We need to check the conditions on q, \(\beta \) and \(\alpha \) under which each of the four different plans above is optimal. We separate the proof in six parts:

Part 1

Plan HH

Since \(q(2-q) \ge \frac{1+q}{2} \ge \frac{3}{4}\) then \(q + \frac{\alpha }{2} \ge \alpha + \frac{1}{2}\) implies

$$\begin{aligned} U_E(HH) \ge U_E(DD), U_E(HC_w), U_E(DC_w). \end{aligned}$$

Thus, if \(q + \frac{\alpha }{2} \ge \alpha + \frac{1}{2}\) then the plan HH is optimal. Moreover, if \(q + \frac{\alpha }{2} \le \alpha + \frac{1}{2}\) then it is easy to see that the plan \(HC_w\) gives more payoff than the plan HH. Thus, the plan HH is optimal if and only if \(q + \frac{\alpha }{2} \ge \alpha + \frac{1}{2}\), which can be rewritten as \(\alpha \le 2q - 1\).

Part 2

Plans \(HC_w\), \(DC_w\) and DD

We proceed by showing first the conditions under which \(U_E(HC_w) \ge U_E(DC_w)\), then we show the conditions under which \(U_E(DD) > U_E(DC_w)\).

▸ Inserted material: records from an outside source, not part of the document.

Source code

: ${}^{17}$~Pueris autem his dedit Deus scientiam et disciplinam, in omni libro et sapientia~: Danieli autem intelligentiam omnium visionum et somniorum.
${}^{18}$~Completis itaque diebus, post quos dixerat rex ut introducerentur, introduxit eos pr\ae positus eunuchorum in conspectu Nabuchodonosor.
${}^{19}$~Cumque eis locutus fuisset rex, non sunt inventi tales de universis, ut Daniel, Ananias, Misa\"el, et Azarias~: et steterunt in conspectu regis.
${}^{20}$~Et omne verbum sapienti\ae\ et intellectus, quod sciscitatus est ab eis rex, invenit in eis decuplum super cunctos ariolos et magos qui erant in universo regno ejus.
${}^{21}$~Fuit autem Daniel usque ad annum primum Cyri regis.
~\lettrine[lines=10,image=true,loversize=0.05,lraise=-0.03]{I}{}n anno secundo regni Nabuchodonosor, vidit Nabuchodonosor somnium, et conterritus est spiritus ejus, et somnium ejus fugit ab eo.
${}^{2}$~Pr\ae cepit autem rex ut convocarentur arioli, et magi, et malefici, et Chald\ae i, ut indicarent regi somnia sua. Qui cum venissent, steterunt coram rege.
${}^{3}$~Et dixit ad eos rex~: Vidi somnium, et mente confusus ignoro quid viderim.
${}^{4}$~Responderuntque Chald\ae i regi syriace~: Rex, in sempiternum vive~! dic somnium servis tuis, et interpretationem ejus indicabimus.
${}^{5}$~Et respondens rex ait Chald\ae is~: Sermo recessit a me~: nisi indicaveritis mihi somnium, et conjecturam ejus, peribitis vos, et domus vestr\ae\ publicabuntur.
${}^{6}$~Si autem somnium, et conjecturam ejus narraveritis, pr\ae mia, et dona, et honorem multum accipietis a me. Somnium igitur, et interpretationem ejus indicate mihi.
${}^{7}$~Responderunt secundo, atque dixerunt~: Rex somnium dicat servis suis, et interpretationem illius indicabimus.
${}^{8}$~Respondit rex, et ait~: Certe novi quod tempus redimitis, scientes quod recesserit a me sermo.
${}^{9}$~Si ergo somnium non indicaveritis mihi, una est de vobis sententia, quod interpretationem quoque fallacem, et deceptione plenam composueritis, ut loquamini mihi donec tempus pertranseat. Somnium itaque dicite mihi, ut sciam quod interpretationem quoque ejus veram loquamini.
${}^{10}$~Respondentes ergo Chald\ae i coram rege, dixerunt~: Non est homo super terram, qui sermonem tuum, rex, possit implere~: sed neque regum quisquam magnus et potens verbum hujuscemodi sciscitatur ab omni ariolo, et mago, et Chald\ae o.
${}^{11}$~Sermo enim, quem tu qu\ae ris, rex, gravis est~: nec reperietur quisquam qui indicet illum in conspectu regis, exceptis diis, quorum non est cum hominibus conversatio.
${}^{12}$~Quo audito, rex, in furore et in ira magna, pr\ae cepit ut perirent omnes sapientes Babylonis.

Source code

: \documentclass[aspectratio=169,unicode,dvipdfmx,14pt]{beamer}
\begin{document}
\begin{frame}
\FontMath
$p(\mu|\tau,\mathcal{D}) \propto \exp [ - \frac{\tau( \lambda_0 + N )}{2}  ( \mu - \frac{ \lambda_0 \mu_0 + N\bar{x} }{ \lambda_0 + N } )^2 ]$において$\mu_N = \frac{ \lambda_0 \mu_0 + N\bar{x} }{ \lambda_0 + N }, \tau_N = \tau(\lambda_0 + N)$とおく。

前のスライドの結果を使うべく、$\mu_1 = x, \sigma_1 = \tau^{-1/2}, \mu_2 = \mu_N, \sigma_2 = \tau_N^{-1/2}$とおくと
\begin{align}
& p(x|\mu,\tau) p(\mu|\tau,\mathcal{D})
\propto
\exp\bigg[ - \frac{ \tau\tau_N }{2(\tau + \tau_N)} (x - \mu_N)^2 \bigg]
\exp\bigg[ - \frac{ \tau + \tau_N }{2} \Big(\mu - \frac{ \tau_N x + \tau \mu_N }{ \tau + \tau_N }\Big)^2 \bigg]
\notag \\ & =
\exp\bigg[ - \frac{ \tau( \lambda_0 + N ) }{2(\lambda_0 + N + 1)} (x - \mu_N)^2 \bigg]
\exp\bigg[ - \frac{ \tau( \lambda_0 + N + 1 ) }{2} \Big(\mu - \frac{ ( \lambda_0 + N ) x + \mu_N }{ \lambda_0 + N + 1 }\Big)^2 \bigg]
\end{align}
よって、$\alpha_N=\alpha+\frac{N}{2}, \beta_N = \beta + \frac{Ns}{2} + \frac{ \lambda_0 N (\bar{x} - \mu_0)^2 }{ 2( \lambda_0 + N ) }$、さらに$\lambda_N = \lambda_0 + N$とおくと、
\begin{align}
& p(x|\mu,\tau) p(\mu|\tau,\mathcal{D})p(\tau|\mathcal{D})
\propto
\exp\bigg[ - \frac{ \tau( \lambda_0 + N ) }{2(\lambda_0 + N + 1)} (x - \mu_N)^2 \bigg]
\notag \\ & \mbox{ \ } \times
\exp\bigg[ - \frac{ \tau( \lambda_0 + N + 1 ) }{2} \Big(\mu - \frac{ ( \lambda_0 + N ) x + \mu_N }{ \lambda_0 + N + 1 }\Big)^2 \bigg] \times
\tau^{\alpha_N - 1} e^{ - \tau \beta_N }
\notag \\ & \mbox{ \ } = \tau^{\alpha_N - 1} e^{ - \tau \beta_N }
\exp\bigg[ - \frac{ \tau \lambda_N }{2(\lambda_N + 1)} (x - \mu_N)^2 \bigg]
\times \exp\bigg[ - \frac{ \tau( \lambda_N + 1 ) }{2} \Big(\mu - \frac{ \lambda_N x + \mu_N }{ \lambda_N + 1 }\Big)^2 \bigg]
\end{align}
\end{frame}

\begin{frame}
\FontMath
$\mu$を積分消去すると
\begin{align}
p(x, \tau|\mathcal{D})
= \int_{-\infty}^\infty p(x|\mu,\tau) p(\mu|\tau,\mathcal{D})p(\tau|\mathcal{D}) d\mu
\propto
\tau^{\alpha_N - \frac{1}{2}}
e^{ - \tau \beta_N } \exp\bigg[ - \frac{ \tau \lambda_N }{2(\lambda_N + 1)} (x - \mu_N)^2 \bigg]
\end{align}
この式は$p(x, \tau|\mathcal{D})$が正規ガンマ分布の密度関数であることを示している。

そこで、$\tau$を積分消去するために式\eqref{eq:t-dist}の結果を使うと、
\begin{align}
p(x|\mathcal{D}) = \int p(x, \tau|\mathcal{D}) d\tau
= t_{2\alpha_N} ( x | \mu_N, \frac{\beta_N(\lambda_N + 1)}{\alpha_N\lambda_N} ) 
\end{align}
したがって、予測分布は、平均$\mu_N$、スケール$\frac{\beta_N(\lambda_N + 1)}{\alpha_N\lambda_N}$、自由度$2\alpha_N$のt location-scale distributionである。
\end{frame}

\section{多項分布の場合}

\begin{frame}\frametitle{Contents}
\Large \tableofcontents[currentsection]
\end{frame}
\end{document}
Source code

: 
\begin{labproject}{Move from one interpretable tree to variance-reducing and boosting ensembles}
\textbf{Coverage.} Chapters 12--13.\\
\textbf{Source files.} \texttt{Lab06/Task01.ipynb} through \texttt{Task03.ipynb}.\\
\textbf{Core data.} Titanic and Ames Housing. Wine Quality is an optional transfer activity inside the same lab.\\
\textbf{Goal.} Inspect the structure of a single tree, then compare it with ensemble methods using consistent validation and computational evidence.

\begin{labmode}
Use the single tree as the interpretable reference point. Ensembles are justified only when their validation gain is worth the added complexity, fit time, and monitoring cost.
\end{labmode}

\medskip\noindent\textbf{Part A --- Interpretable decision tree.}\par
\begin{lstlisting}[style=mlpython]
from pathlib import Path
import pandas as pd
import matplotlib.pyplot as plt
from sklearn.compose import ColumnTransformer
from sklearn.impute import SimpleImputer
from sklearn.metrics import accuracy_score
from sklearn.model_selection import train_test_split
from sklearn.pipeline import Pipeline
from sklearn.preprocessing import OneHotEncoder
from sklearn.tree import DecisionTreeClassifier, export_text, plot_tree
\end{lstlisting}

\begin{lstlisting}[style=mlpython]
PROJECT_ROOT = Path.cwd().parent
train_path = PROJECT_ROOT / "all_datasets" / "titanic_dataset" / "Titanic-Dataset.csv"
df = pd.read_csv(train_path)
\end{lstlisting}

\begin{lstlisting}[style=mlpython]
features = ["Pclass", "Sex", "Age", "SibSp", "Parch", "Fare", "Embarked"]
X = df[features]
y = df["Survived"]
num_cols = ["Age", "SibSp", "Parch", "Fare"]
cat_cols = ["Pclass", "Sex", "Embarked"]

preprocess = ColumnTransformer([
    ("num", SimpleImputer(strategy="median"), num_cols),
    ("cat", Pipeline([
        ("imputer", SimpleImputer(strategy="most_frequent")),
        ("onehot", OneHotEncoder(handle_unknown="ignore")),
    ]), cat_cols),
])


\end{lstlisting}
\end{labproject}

Finally we prove that if \(U_E(HC_w) \ge U_E(DC_w)\) then \(U_E(HC_w) \ge U_E(DD)\) and that if \(U_E(DD) > U_E(DC_w)\) then \(U_E(DD) > U_E(HC_w)\).

Part 3

Conditions for \(U_E(HC_w) \ge U_E(DC_w)\)

We have that \(U_E(HC_w) \ge U_E(DC_w)\) if and only if

$$\begin{aligned} \frac{\left( 1-\frac{q}{2}\right) \left( q + \frac{\alpha }{2}\right) + \frac{q}{2} \left( \alpha + \frac{1}{2}\right) }{1 - q (2-q) \beta }\ge & {} \frac{\frac{1}{4} \left( q + \frac{\alpha }{2}\right) + \frac{3}{4} \left( \alpha + \frac{1}{2}\right) }{1 - \frac{1+q}{2} \beta }. \end{aligned}$$

Solving for \(\alpha \), this can be rewritten as

$$\begin{aligned} \alpha \left( 3 + 2\beta - q(2+11\beta - 8 \beta q) \right)\le & {} q(8 + \beta - q(4+2\beta )) - 3. \end{aligned}$$

(1)

Note now that the expression on the right hand-side is always positive: the minimum of \(q(8 + \beta - q(4+2\beta )) - 3\) is achieved at \(\beta = 0\) and \(q = \frac{1}{2}\) and for those values \(q(8 + \beta - q(4+2\beta )) - 3 = 0\).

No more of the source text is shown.